*What needs to be done*
Count all lines holding "paragraph" in the data below and say the number, nothing more.

### Stored data ###

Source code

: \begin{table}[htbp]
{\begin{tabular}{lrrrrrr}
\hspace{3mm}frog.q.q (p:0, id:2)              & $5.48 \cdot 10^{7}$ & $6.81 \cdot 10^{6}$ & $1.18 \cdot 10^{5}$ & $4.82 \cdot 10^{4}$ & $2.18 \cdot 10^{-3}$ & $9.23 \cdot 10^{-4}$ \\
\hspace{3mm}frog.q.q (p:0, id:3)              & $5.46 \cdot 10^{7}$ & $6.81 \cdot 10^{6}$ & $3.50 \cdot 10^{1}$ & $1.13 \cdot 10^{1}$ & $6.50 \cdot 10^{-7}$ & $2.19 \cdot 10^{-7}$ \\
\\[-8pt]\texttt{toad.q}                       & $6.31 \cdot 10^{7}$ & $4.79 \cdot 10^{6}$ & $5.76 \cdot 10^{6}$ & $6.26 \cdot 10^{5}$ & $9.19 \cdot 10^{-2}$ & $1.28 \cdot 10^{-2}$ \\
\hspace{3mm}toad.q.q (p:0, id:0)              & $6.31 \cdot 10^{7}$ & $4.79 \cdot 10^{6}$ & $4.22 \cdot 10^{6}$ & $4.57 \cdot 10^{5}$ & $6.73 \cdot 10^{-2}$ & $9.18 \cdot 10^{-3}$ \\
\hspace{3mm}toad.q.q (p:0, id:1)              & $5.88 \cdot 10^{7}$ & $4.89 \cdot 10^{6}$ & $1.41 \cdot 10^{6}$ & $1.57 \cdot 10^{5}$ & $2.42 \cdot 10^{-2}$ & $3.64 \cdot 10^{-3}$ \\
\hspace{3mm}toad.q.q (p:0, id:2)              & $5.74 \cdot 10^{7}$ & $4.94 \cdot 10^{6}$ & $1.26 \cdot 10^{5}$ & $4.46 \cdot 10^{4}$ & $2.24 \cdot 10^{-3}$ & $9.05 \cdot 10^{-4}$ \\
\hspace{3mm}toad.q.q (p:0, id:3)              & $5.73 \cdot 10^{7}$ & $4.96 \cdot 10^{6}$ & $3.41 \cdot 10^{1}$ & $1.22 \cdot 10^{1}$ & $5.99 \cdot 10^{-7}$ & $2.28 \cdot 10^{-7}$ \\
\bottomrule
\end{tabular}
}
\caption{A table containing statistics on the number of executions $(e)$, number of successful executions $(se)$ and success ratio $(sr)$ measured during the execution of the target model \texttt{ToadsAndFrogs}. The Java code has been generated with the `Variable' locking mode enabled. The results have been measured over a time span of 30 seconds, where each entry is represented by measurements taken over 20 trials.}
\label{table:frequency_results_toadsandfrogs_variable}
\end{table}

###
### Stored data ###

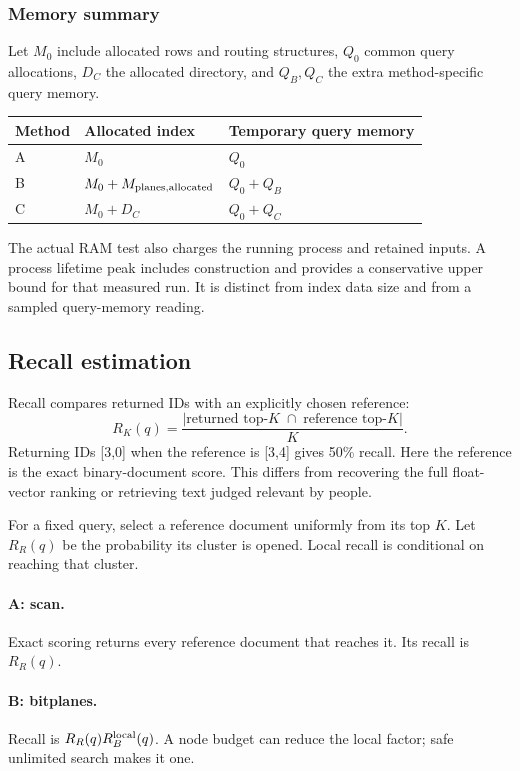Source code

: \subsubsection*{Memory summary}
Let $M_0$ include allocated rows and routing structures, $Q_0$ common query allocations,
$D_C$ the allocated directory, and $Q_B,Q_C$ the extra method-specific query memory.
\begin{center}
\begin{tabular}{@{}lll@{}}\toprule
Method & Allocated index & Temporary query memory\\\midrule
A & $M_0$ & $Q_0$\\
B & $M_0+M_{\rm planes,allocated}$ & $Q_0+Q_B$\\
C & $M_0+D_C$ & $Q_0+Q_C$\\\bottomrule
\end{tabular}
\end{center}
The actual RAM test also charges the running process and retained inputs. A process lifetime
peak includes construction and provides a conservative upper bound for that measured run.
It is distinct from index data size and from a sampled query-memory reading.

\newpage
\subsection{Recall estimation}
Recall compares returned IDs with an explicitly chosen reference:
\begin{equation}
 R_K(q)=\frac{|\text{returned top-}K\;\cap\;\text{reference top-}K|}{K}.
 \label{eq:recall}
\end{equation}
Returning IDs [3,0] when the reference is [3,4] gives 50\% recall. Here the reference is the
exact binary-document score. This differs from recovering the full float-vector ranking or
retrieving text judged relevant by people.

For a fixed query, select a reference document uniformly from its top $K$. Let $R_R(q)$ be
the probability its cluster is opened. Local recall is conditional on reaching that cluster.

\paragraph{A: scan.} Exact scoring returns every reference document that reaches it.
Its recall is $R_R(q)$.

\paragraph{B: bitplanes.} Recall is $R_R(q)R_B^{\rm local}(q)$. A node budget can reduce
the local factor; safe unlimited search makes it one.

###

*Finished task*
2